When Things Come Together


Monday, March 9, 2009

The Problem of White Walls.

I was Gaffing on set this last weekend on a set for a short film which was filled with dream sequences. For one of the scenes the character wonders into a room to find his now dead friend waiting there for him. The room we had to shoot in was a small square room which was completely empty with white walls. Upon first glance I was terrified to shoot in such a room! Then I was given one of my favorite instructions of all time "Light this however the **** you want, and don't let it make since" After looking back at the white walled room I pictured it as a blank canvas waiting to be painted and went to grab my things.

There are a few reasons why white walls can be monsters to deal with on set. The biggest being that they are uninteresting and very flat. When you are shooting a film or taking a picture you are creating a world. Everything within your world has to go together to make it believable, or people will reject the matrix which you created. Another big issue with white walls is that they can overexpose very easily making it hard to get good separation between your characters and your background.

To fix my white wall problem was easy. Since it was a dream sequence I could get away with a very easy trick to fix the wall. I simply started by changing the color of the wall all together by using a Fresnel light with a magenta gel. I then decided to break up the color by cutting a cookie and shining a green gelled light at the wall. Green is the contrasting color to magenta so it provided and interesting mix.I also shined a moving water light, which changed colors, into a mirror which bounced into the corner of the wall providing some extra jazz.

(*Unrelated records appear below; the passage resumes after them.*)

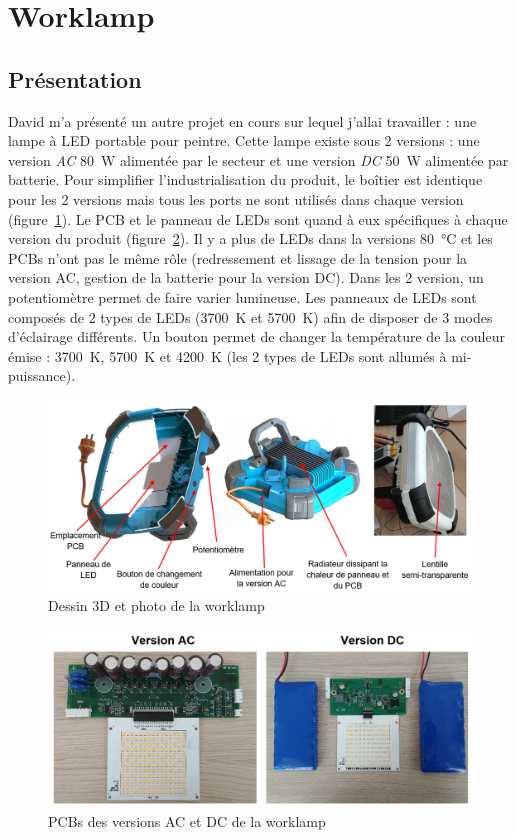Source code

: \documentclass[a4paper, 12pt]{report}
\begin{document}
\section{Worklamp}
\subsection{Présentation}
David m’a présenté un autre projet en cours sur lequel j'allai travailler : une lampe à LED portable pour peintre. Cette lampe existe sous 2 versions : une version \emph{AC} \SI{80}{\watt} alimentée par le secteur et une version \emph{DC} \SI{50}{\watt} alimentée par batterie. Pour simplifier l'industrialisation du produit, le boîtier est identique pour les 2 versions mais tous les ports ne sont utilisés dans chaque version (figure~\ref{fig:captioned_worklamp}). Le PCB et le panneau de LEDs sont quand à eux spécifiques à chaque version du produit (figure~\ref{fig:worklamp_PCBs}). Il y a plus de LEDs dans la versions \SI{80}{\celsius} et les PCBs n'ont pas le même rôle (redressement et lissage de la tension pour la version AC, gestion de la batterie pour la version DC).
Dans les 2 version, un potentiomètre permet de faire varier lumineuse. Les panneaux de LEDs sont composés de 2 types de LEDs (\SI{3700}{\kelvin} et \SI{5700}{\kelvin}) afin de disposer de 3 modes d’éclairage différents. Un bouton permet de changer la température de la couleur émise : \SI{3700}{\kelvin}, \SI{5700}{\kelvin} et \SI{4200}{\kelvin} (les 2 types de LEDs sont allumés à mi-puissance). 

\begin{figure}[H]
\centering
\includegraphics[scale=0.45]{figures/screenshots/captioned_worklamp.png}
\caption{Dessin 3D et photo de la worklamp}
\label{fig:captioned_worklamp}
\end{figure}

\begin{figure}[H]
\centering
\includegraphics[scale=0.43]{figures/photos/worklamp_PCBs.jpg}
\caption{PCBs des versions AC et DC de la worklamp}
\label{fig:worklamp_PCBs}
\end{figure}
\end{document}
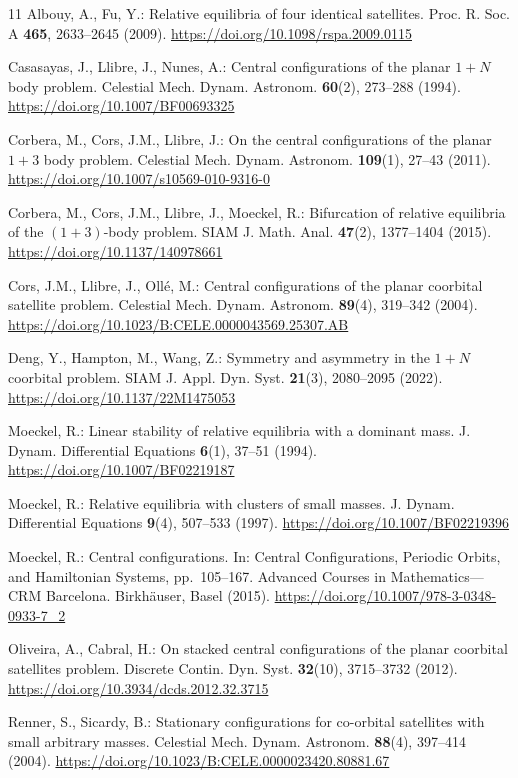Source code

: \documentclass[11pt,a4paper]{article}
\numberwithin{equation}{section}
\theoremstyle{remark}
\newcommand{\interests}{}
\begin{document}
\ifdefempty{\interests}{}{%
\smallskip
\noindent\textbf{Competing interests.} \interests\par}

\begin{thebibliography}{11}
\setlength{\itemsep}{2pt}
\setlength{\parsep}{0pt}
Albouy, A., Fu, Y.: Relative equilibria of four identical satellites.
Proc. R. Soc. A \textbf{465}, 2633--2645 (2009).
\url{https://doi.org/10.1098/rspa.2009.0115}

Casasayas, J., Llibre, J., Nunes, A.: Central configurations of the planar $1+N$ body problem.
Celestial Mech. Dynam. Astronom. \textbf{60}(2), 273--288 (1994).
\url{https://doi.org/10.1007/BF00693325}

Corbera, M., Cors, J.M., Llibre, J.: On the central configurations of the planar $1+3$ body problem.
Celestial Mech. Dynam. Astronom. \textbf{109}(1), 27--43 (2011).
\url{https://doi.org/10.1007/s10569-010-9316-0}

Corbera, M., Cors, J.M., Llibre, J., Moeckel, R.: Bifurcation of relative equilibria of the $(1+3)$-body problem.
SIAM J. Math. Anal. \textbf{47}(2), 1377--1404 (2015).
\url{https://doi.org/10.1137/140978661}

Cors, J.M., Llibre, J., Oll\'e, M.: Central configurations of the planar coorbital satellite problem.
Celestial Mech. Dynam. Astronom. \textbf{89}(4), 319--342 (2004).
\url{https://doi.org/10.1023/B:CELE.0000043569.25307.AB}

Deng, Y., Hampton, M., Wang, Z.: Symmetry and asymmetry in the $1+N$ coorbital problem.
SIAM J. Appl. Dyn. Syst. \textbf{21}(3), 2080--2095 (2022).
\url{https://doi.org/10.1137/22M1475053}

Moeckel, R.: Linear stability of relative equilibria with a dominant mass.
J. Dynam. Differential Equations \textbf{6}(1), 37--51 (1994).
\url{https://doi.org/10.1007/BF02219187}

Moeckel, R.: Relative equilibria with clusters of small masses.
J. Dynam. Differential Equations \textbf{9}(4), 507--533 (1997).
\url{https://doi.org/10.1007/BF02219396}

Moeckel, R.: Central configurations. In: Central Configurations, Periodic Orbits, and Hamiltonian Systems,
pp.~105--167. Advanced Courses in Mathematics---CRM Barcelona.
Birkh\"auser, Basel (2015).
\url{https://doi.org/10.1007/978-3-0348-0933-7_2}

Oliveira, A., Cabral, H.: On stacked central configurations of the planar coorbital satellites problem.
Discrete Contin. Dyn. Syst. \textbf{32}(10), 3715--3732 (2012).
\url{https://doi.org/10.3934/dcds.2012.32.3715}

Renner, S., Sicardy, B.: Stationary configurations for co-orbital satellites with small arbitrary masses.
Celestial Mech. Dynam. Astronom. \textbf{88}(4), 397--414 (2004).
\url{https://doi.org/10.1023/B:CELE.0000023420.80881.67}
\end{thebibliography}
\end{document}
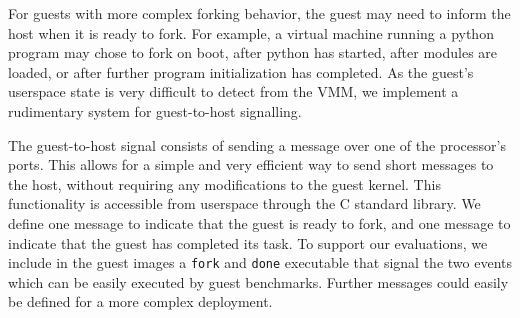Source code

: For guests with more complex forking behavior, the guest may need to inform the
host when it is ready to fork. For example, a virtual machine running a python
program may chose to fork on boot, after python has started, after modules are
loaded, or after further program initialization has completed. As the guest's
userspace state is very difficult to detect from the VMM, we implement a
rudimentary system for guest-to-host signalling.

The guest-to-host signal consists of sending a message over one of the
processor's ports. This allows for a simple and very efficient way to send
short messages to the host, without requiring any modifications to the guest
kernel. This functionality is accessible from userspace through the C standard
library. We define one message to indicate that the guest is ready to fork, and
one message to indicate that the guest has completed its task. To support our
evaluations, we include in the guest images a \texttt{fork} and \texttt{done}
executable that signal the two events which can be easily executed by guest
benchmarks. Further messages could easily be defined for a more complex
deployment.

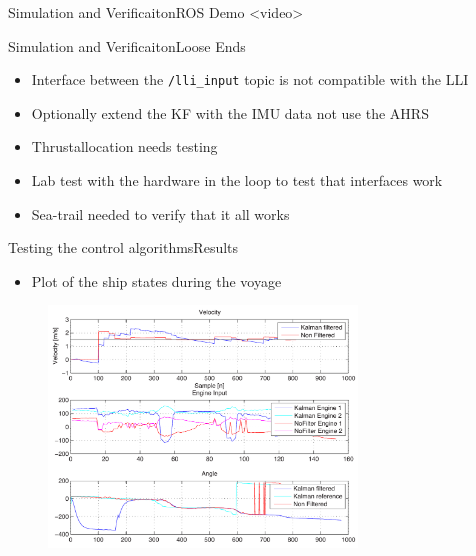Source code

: \documentclass[10pt,handout]{beamer}
\begin{document}
\begin{frame}{Simulation and Verificaiton}{ROS Demo}
<video>
\end{frame}

\begin{frame}{Simulation and Verificaiton}{Loose Ends}
\begin{itemize}
  \item Interface between the \texttt{/lli\_input} topic is not compatible with the LLI
  \item Optionally extend the KF with the IMU data not use the AHRS
  \item Thrustallocation needs testing
  \item Lab test with the hardware in the loop to test that interfaces work
  \item Sea-trail needed to verify that it all works
\end{itemize}
\end{frame}


\begin{frame}{Testing the control algorithms}{Results}
  \begin{itemize}
  \item Plot of the ship states during the voyage
  \end{itemize}
  \begin{figure}
    \begin{center}
      \includegraphics[width=8.2cm]{img/states}
      \label{fig:controltest3}
    \end{center}
  \end{figure}
\end{frame}

\end{document}
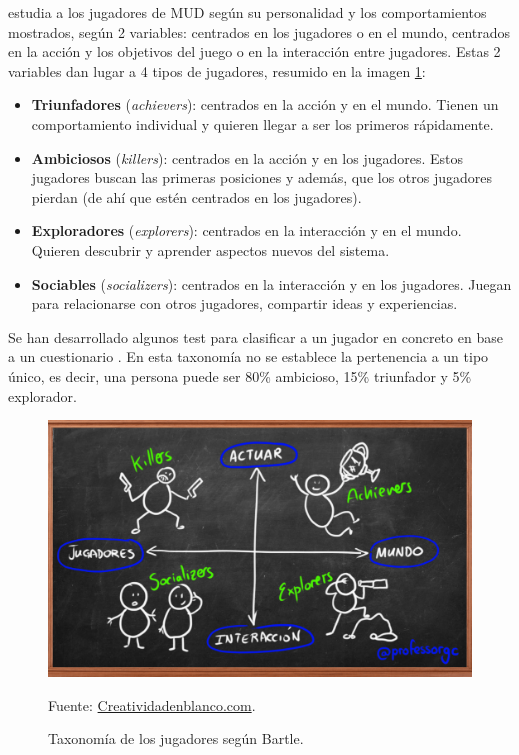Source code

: \cite{TypeMUD} estudia a los jugadores de \gls{MUD} según su personalidad y los comportamientos mostrados, según 2 variables: centrados en los jugadores o en el mundo, centrados en la acción y los objetivos del juego o en la interacción entre jugadores.
%
Estas 2 variables dan lugar a 4 tipos de jugadores, resumido en la imagen \ref{fig::Bartle}:
\begin{itemize}
	\item  \textbf{Triunfadores} (\textit{achievers}): centrados en la acción y en el mundo.
	Tienen un comportamiento individual y quieren llegar a ser los primeros rápidamente.
	

	\item \textbf{Ambiciosos} (\textit{killers}): centrados en la acción y en los jugadores. 
	Estos jugadores buscan las primeras posiciones y además, que los otros jugadores pierdan (de ahí que estén centrados en los jugadores).
	

	\item \textbf{Exploradores} (\textit{explorers}): centrados en la interacción y en el mundo.
	Quieren descubrir y aprender aspectos nuevos del sistema.

	\item \textbf{Sociables} (\textit{socializers}): centrados en la interacción y en los jugadores.
	Juegan para relacionarse con otros jugadores, compartir ideas y experiencias.
\end{itemize}

Se han desarrollado algunos test para clasificar a un jugador en concreto en base a un cuestionario \cite{Bartletest}.
%
En esta taxonomía no se establece la pertenencia a un tipo único, es decir, una persona puede ser 80\% ambicioso, 15\% triunfador y 5\% explorador.


\begin{figure}[hbt]
\begin{center}
\includegraphics[scale=0.25]{img/Bartle.png}
\caption{Taxonomía de los jugadores según Bartle.}
\label{fig::Bartle}
\vspace{-0.25cm}
\small{Fuente: \url{Creatividadenblanco.com}.}
\end{center}
\end{figure}

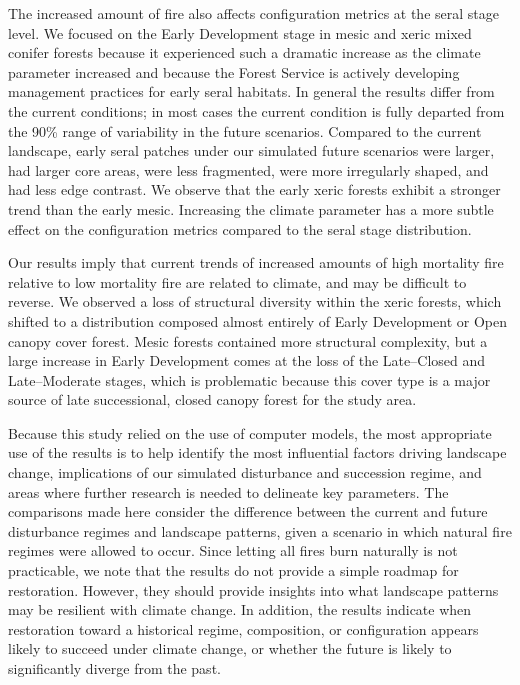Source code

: The increased amount of fire also affects configuration metrics at the seral stage level. We focused on the Early Development stage in mesic and xeric mixed conifer forests because it experienced such a dramatic increase as the climate parameter increased and because the Forest Service is actively developing management practices for early seral habitats. In general the results differ from the current conditions; in most cases the current condition is fully departed from the 90\% range of variability in the future scenarios. Compared to the current landscape, early seral patches under our simulated future scenarios were larger, had larger core areas, were less fragmented, were more irregularly shaped, and had less edge contrast. We observe that the early xeric forests exhibit a stronger trend than the early mesic. Increasing the climate parameter has a more subtle effect on the configuration metrics compared to the seral stage distribution.

Our results imply that current trends of increased amounts of high mortality fire relative to low mortality fire are related to climate, and may be difficult to reverse. We observed a loss of structural diversity within the xeric forests, which shifted to a distribution composed almost entirely of Early Development or Open canopy cover forest. Mesic forests contained more structural complexity, but a large increase in Early Development comes at the loss of the Late--Closed and Late--Moderate stages, which is problematic because this cover type is a major source of late successional, closed canopy forest for the study area.

Because this study relied on the use of computer models, the most appropriate use of the results is to help identify the most influential factors driving landscape change, implications of our simulated disturbance and succession regime, and areas where further research is needed to delineate key parameters. The comparisons made here consider the difference between the current and future disturbance regimes and landscape patterns, given a scenario in which natural fire regimes were allowed to occur. Since letting all fires burn naturally is not practicable, we note that the results do not provide a simple roadmap for restoration. However, they should provide insights into what landscape patterns may be resilient with climate change. In addition, the results indicate when restoration toward a historical regime, composition, or configuration appears likely to succeed under climate change, or whether the future is likely to significantly diverge from the past.

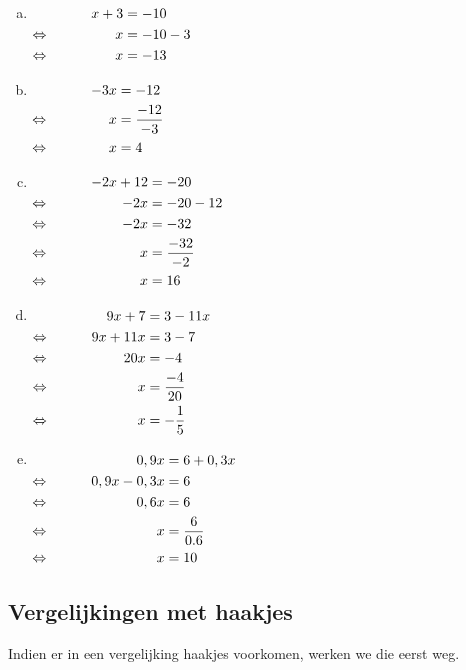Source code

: \documentclass[12pt]{article}
\begin{document}
\begin{solution}
\vspace{-2\topsep}
\begin{enumerate}[(a)]
\item $\begin{aligned}[t]
     && x+3 &= -10\\
\Leftrightarrow\mkern40mu &&   x &= -10 -3\\
\Leftrightarrow\mkern40mu &&   x &= -13
\end{aligned}$
\item $\begin{aligned}[t]
     && -3x &= -12\\
\Leftrightarrow\mkern40mu &&   x &= \dfrac{-12}{-3}\\
\Leftrightarrow\mkern40mu &&   x &= 4
\end{aligned}$
\item $\begin{aligned}[t]
     && - 2x + 12	&= - 20\\
\Leftrightarrow\mkern40mu &&      - 2x &= - 20 - 12\\
\Leftrightarrow\mkern40mu &&      - 2x &= - 32\\
\Leftrightarrow\mkern40mu &&        x	&= \dfrac{-32}{-2}\\
\Leftrightarrow\mkern40mu &&        x  &= 16
\end{aligned}$
\item $\begin{aligned}[t]
     && 9x + 7 &= 3 - 11x\\
\Leftrightarrow\mkern40mu && 9x + 11x	&= 3 - 7\\
\Leftrightarrow\mkern40mu && 20x	&= - 4\\
\Leftrightarrow\mkern40mu && x &= \dfrac{-4}{20}\\
\Leftrightarrow\mkern40mu && x &= -\dfrac{1}{5}\\
\end{aligned}$
\item $\begin{aligned}[t]
     && 0,9x	&= 6 + 0,3x \\
\Leftrightarrow\mkern40mu && 0,9x - 0,3x	&= 6\\
\Leftrightarrow\mkern40mu && 0,6x	&= 6\\
\Leftrightarrow\mkern40mu && x	&= \dfrac{6}{0.6} \\
\Leftrightarrow\mkern40mu && x &= 10\\
\end{aligned}$
\end{enumerate}
\end{solution}

\subsection{Vergelijkingen met haakjes}
Indien er in een vergelijking haakjes voorkomen, werken we die eerst weg.
\end{document}
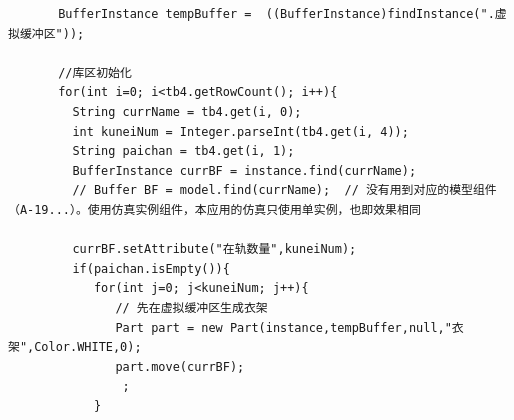 \begin{lstlisting}
       BufferInstance tempBuffer =  ((BufferInstance)findInstance(".虚拟缓冲区"));
       
       //库区初始化       
       for(int i=0; i<tb4.getRowCount(); i++){
         String currName = tb4.get(i, 0);
         int kuneiNum = Integer.parseInt(tb4.get(i, 4));
         String paichan = tb4.get(i, 1);
         BufferInstance currBF = instance.find(currName);
         // Buffer BF = model.find(currName);  // 没有用到对应的模型组件（A-19...）。使用仿真实例组件，本应用的仿真只使用单实例，也即效果相同
         
         currBF.setAttribute("在轨数量",kuneiNum);
         if(paichan.isEmpty()){
            for(int j=0; j<kuneiNum; j++){
               // 先在虚拟缓冲区生成衣架
               Part part = new Part(instance,tempBuffer,null,"衣架",Color.WHITE,0);
               part.move(currBF);
                ;
            }
            

\end{lstlisting}
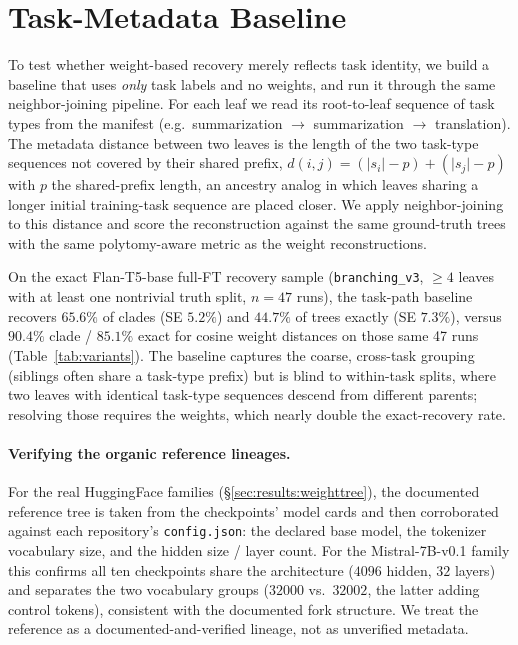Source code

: \documentclass{article}
\theoremstyle{definition}
\theoremstyle{plain}
\begin{document}
\section{Task-Metadata Baseline}
\label{app:taskbaseline}

To test whether weight-based recovery merely reflects task identity, we build a baseline that uses
\emph{only} task labels and no weights, and run it through the same neighbor-joining pipeline. For each
leaf we read its root-to-leaf sequence of task types from the manifest (e.g.\ summarization $\to$
summarization $\to$ translation). The metadata distance between two leaves is the length of the two
task-type sequences not covered by their shared prefix, $d(i,j)=(\lvert s_i\rvert-p)+(\lvert
s_j\rvert-p)$ with $p$ the shared-prefix length, an ancestry analog in which leaves sharing a longer
initial training-task sequence are placed closer. We apply neighbor-joining to this distance and score
the reconstruction against the same ground-truth trees with the same polytomy-aware metric as the
weight reconstructions.

On the exact Flan-T5-base full-FT recovery sample (\texttt{branching\_v3}, $\geq 4$ leaves with at
least one nontrivial truth split, $n=47$ runs), the task-path baseline recovers $65.6\%$ of clades
(SE $5.2\%$) and $44.7\%$ of trees exactly (SE $7.3\%$), versus $90.4\%$ clade / $85.1\%$ exact for
cosine weight distances on those same 47 runs
(Table~\ref{tab:variants}). The baseline captures the coarse, cross-task grouping (siblings often
share a task-type prefix) but is blind to within-task splits, where two leaves with identical
task-type sequences descend from different parents; resolving those requires the weights, which nearly
double the exact-recovery rate.

\paragraph{Verifying the organic reference lineages.} For the real HuggingFace families
(\S\ref{sec:results:weighttree}), the documented reference tree is taken from the checkpoints' model cards and
then corroborated against each repository's \texttt{config.json}: the declared base model, the tokenizer
vocabulary size, and the hidden size / layer count. For the Mistral-7B-v0.1 family this confirms all ten
checkpoints share the architecture ($4096$ hidden, $32$ layers) and separates the two vocabulary groups
($32000$ vs.\ $32002$, the latter adding control tokens), consistent with the documented fork structure.
We treat the reference as a documented-and-verified lineage, not as unverified metadata.
\end{document}
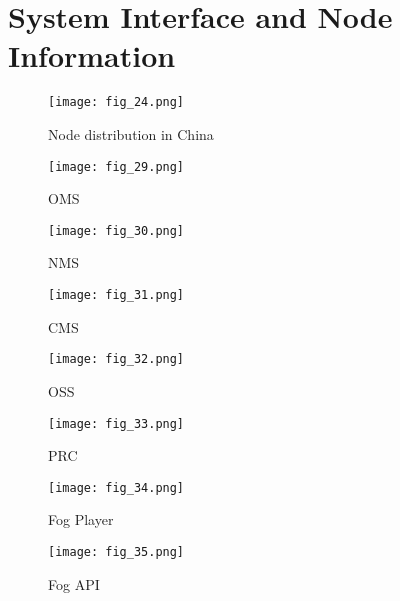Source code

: \chapter{System Interface and Node Information}
\label{chap:appE}

\begin{figure}[htbp]
\centering
	  \texttt{[image: fig\_24.png]}
    \caption{Node distribution in China}
 \label{fig_24}
\end{figure}

\begin{figure}[htbp]
\centering
	  \texttt{[image: fig\_29.png]}
    \caption{OMS}
 \label{fig_29}
\end{figure}

\begin{figure}[htbp]
\centering
	  \texttt{[image: fig\_30.png]}
    \caption{NMS}
 \label{fig_30}
\end{figure}


\begin{figure}[htbp]
\centering
	  \texttt{[image: fig\_31.png]}
    \caption{CMS}
 \label{fig_31}
\end{figure}

\begin{figure}[htbp]
\centering
	  \texttt{[image: fig\_32.png]}
    \caption{OSS}
 \label{fig_32}
\end{figure}

\begin{figure}[htbp]
\centering
	  \texttt{[image: fig\_33.png]}
    \caption{PRC}
 \label{fig_33}
\end{figure}

\begin{figure}[htbp]
\centering
	  \texttt{[image: fig\_34.png]}
    \caption{Fog Player}
 \label{fig_34}
\end{figure}

\begin{figure}[htbp]
\centering
	  \texttt{[image: fig\_35.png]}
    \caption{Fog API}
 \label{fig_35}
\end{figure}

Finally I lit the actor with a separate white light to bring exposure to his face. Top it off with a keep out sign and some zombie make up from the art director and you got yourself a pretty interesting scene!

Bad Dream

The lighting was a big hit among the crew and the room got tagged the name "70s Dance Room". Now wasn't that more interesting then a white wall?


Wednesday, March 4, 2009


Its very difficult to stay motivated. I tend to jump at opportunities and projects quickly, in hopes that I'll shoot something really great or be able to acquire some new skill. This isn't always the case and occasionally I'll find myself burnt out and frustrated.

The best way I've found to fix the problem is to just push through it. I'm rarely completely thrilled with things that I've shot, but that doesn't mean I can't learn from them. That doesn't mean its completely worthless. We have to take everything in stride and remember to look ahead, keeping our mistakes in the past and our frustrations under our feet as we climb our way through.

You can't ever let frustration defeat you! Besides, you never know when you will come across a happy accident.